━━━ Data section ━━━

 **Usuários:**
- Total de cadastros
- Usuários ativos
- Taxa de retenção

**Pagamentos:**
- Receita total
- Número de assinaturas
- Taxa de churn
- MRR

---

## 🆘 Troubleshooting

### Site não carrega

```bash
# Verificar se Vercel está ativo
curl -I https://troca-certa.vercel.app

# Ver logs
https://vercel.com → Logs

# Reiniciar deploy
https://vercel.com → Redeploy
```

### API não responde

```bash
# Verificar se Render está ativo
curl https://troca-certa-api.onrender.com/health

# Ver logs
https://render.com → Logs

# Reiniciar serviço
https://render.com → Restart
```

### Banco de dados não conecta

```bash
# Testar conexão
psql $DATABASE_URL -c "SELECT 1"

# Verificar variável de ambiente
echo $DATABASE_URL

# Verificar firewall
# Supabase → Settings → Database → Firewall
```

━━━

> Assignment
An exact reproduction of all the entries above is the expected answer.

> Answer below
 **Usuários:**
- Total de cadastros
- Usuários ativos
- Taxa de retenção

**Pagamentos:**
- Receita total
- Número de assinaturas
- Taxa de churn
- MRR

---

## 🆘 Troubleshooting

### Site não carrega

```bash
# Verificar se Vercel está ativo
curl -I https://troca-certa.vercel.app

# Ver logs
https://vercel.com → Logs

# Reiniciar deploy
https://vercel.com → Redeploy
```

### API não responde

```bash
# Verificar se Render está ativo
curl https://troca-certa-api.onrender.com/health

# Ver logs
https://render.com → Logs

# Reiniciar serviço
https://render.com → Restart
```

### Banco de dados não conecta

```bash
# Testar conexão
psql $DATABASE_URL -c "SELECT 1"

# Verificar variável de ambiente
echo $DATABASE_URL

# Verificar firewall
# Supabase → Settings → Database → Firewall
```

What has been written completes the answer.